## DATA EXTRACTS
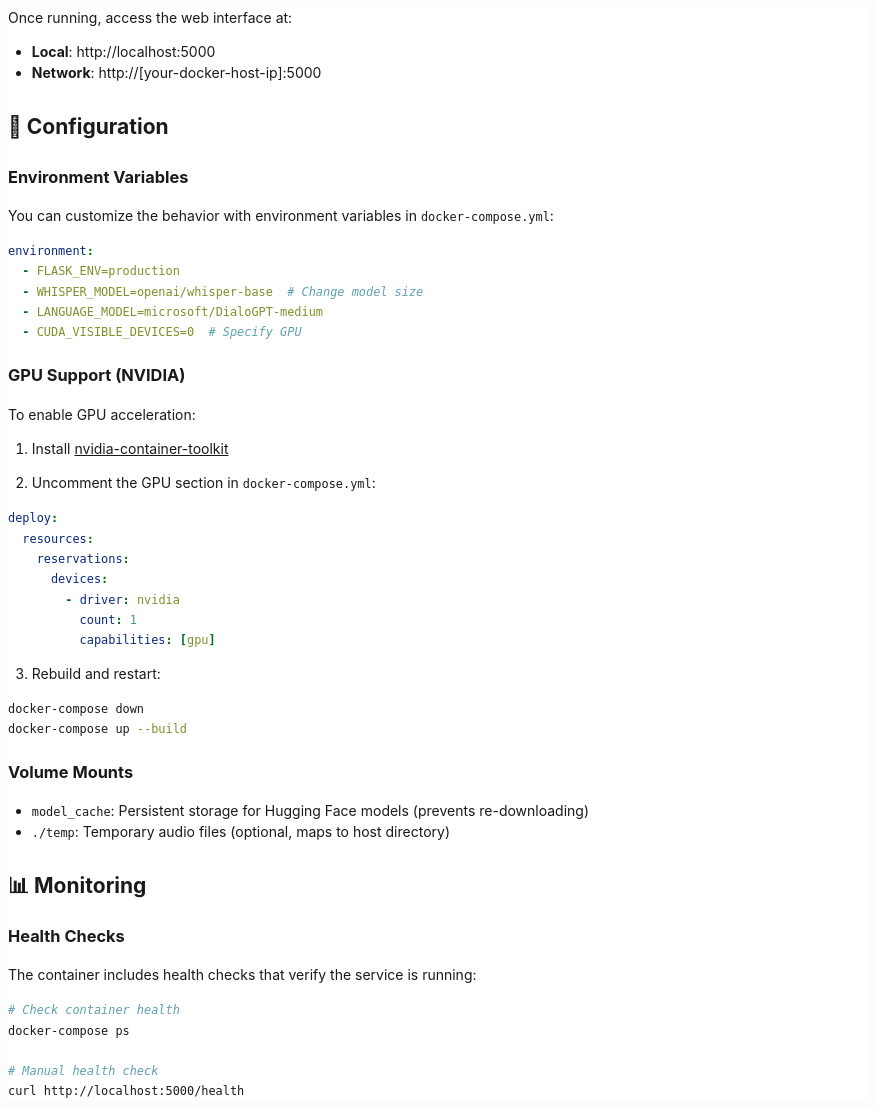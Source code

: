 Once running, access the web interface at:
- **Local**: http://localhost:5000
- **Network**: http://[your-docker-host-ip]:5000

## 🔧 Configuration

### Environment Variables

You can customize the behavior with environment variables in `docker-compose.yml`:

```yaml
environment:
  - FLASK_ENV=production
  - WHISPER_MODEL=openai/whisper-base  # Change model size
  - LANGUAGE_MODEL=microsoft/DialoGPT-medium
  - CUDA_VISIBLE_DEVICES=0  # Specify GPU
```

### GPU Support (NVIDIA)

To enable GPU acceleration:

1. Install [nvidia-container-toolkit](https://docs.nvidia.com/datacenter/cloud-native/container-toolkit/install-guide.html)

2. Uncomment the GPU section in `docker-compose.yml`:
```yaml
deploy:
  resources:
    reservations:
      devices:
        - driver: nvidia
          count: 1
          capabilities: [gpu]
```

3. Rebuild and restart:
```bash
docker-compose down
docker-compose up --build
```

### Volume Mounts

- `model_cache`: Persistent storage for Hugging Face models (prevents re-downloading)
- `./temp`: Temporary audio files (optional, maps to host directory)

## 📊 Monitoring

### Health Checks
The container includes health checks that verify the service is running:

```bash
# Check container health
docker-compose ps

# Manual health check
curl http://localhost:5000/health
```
...
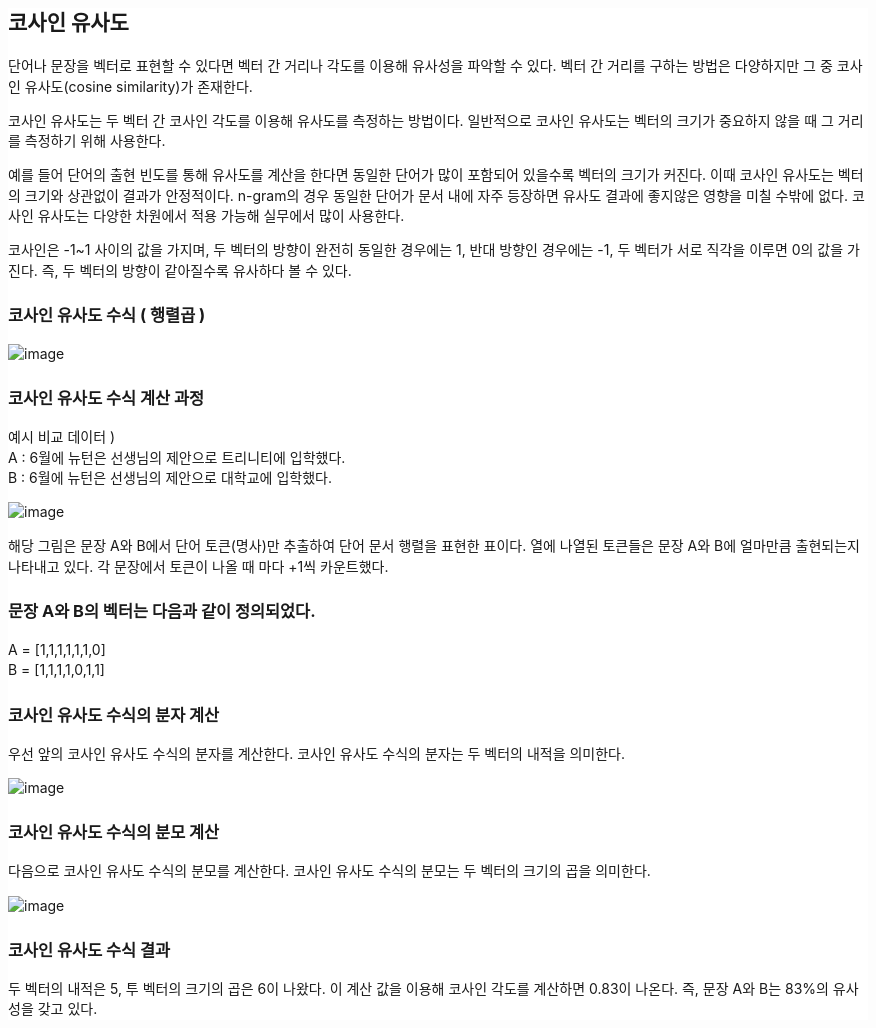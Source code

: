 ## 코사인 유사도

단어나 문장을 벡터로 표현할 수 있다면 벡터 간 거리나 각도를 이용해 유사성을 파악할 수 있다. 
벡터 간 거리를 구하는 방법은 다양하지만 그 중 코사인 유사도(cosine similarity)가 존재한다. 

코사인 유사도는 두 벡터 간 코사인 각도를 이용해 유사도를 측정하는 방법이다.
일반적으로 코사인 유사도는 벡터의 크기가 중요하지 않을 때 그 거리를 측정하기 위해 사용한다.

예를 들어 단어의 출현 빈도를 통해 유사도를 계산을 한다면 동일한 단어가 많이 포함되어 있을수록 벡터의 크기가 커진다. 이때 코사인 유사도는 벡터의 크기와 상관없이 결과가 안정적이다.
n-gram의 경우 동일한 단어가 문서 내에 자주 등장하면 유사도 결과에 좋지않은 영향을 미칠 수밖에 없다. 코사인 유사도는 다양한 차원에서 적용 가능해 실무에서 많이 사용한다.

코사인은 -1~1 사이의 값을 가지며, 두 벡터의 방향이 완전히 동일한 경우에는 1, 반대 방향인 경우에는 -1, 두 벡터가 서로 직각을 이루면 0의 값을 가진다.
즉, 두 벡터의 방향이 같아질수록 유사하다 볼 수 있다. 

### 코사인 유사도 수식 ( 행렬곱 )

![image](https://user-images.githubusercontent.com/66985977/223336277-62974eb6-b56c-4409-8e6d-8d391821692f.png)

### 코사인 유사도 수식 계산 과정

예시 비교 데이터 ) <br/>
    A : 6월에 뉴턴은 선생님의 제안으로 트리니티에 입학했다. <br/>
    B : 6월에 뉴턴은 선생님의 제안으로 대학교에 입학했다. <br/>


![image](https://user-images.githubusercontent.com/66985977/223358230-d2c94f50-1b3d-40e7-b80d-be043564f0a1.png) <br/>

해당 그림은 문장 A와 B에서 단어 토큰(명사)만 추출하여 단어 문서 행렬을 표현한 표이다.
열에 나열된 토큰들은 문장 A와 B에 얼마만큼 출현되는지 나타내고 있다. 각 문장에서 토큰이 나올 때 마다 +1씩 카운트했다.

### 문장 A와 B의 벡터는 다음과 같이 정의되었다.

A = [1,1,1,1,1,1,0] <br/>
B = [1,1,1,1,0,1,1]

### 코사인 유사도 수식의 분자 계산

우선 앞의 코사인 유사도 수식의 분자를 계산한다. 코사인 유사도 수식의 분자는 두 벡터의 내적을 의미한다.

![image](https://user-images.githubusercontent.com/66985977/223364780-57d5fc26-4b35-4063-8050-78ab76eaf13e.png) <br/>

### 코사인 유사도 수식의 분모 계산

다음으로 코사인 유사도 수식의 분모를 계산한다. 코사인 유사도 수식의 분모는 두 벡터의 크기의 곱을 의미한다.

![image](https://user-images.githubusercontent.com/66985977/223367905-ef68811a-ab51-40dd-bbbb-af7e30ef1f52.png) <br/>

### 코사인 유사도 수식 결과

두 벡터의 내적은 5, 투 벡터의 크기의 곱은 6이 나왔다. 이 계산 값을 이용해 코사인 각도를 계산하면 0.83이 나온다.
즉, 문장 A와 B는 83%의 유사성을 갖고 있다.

## THE PROBLEM
Everything above from the line containing "B : 6월에 뉴턴은 선생님의 제안으로 대학교에 입학했다. <br/>" through the line containing "즉, 문장 A와 B는 83%의 유사성을 갖고 있다." must be copied exactly. Nothing outside that range belongs in the answer.

## EXERCISE OUTPUT
    B : 6월에 뉴턴은 선생님의 제안으로 대학교에 입학했다. <br/>


![image](https://user-images.githubusercontent.com/66985977/223358230-d2c94f50-1b3d-40e7-b80d-be043564f0a1.png) <br/>

해당 그림은 문장 A와 B에서 단어 토큰(명사)만 추출하여 단어 문서 행렬을 표현한 표이다.
열에 나열된 토큰들은 문장 A와 B에 얼마만큼 출현되는지 나타내고 있다. 각 문장에서 토큰이 나올 때 마다 +1씩 카운트했다.

### 문장 A와 B의 벡터는 다음과 같이 정의되었다.

A = [1,1,1,1,1,1,0] <br/>
B = [1,1,1,1,0,1,1]

### 코사인 유사도 수식의 분자 계산

우선 앞의 코사인 유사도 수식의 분자를 계산한다. 코사인 유사도 수식의 분자는 두 벡터의 내적을 의미한다.

![image](https://user-images.githubusercontent.com/66985977/223364780-57d5fc26-4b35-4063-8050-78ab76eaf13e.png) <br/>

### 코사인 유사도 수식의 분모 계산

다음으로 코사인 유사도 수식의 분모를 계산한다. 코사인 유사도 수식의 분모는 두 벡터의 크기의 곱을 의미한다.

![image](https://user-images.githubusercontent.com/66985977/223367905-ef68811a-ab51-40dd-bbbb-af7e30ef1f52.png) <br/>

### 코사인 유사도 수식 결과

두 벡터의 내적은 5, 투 벡터의 크기의 곱은 6이 나왔다. 이 계산 값을 이용해 코사인 각도를 계산하면 0.83이 나온다.
즉, 문장 A와 B는 83%의 유사성을 갖고 있다.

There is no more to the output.